Collected data:
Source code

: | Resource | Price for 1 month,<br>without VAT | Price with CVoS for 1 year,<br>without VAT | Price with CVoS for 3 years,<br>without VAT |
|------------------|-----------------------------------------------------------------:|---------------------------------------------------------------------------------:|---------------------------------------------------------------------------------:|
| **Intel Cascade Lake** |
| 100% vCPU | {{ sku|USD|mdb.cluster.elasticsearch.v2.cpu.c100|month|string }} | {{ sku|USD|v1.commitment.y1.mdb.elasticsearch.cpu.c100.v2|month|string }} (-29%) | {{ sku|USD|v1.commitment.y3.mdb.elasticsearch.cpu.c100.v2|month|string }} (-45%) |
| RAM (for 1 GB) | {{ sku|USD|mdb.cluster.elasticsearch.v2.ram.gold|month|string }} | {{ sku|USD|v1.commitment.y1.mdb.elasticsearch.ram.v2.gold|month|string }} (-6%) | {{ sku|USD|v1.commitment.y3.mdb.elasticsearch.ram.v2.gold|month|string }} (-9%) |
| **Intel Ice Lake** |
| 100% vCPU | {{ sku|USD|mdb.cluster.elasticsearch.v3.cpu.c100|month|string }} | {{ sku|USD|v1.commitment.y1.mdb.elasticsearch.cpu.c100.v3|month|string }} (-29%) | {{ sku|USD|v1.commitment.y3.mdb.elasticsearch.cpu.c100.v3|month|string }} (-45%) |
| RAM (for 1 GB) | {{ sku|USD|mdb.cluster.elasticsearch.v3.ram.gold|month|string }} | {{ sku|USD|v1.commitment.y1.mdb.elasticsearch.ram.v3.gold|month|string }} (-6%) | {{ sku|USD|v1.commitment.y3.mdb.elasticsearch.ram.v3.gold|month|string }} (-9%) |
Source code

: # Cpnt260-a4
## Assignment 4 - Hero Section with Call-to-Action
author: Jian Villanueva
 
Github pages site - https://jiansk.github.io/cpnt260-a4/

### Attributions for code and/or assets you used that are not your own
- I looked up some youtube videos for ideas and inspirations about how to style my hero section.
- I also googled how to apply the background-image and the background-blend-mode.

**Instructions for the task**
Verbatim output is expected for the lines from the start of the data to the line in which "Cascade Lake** |" appears, both included.

**Problem solution**
Source code

: | Resource | Price for 1 month,<br>without VAT | Price with CVoS for 1 year,<br>without VAT | Price with CVoS for 3 years,<br>without VAT |
|------------------|-----------------------------------------------------------------:|---------------------------------------------------------------------------------:|---------------------------------------------------------------------------------:|
| **Intel Cascade Lake** |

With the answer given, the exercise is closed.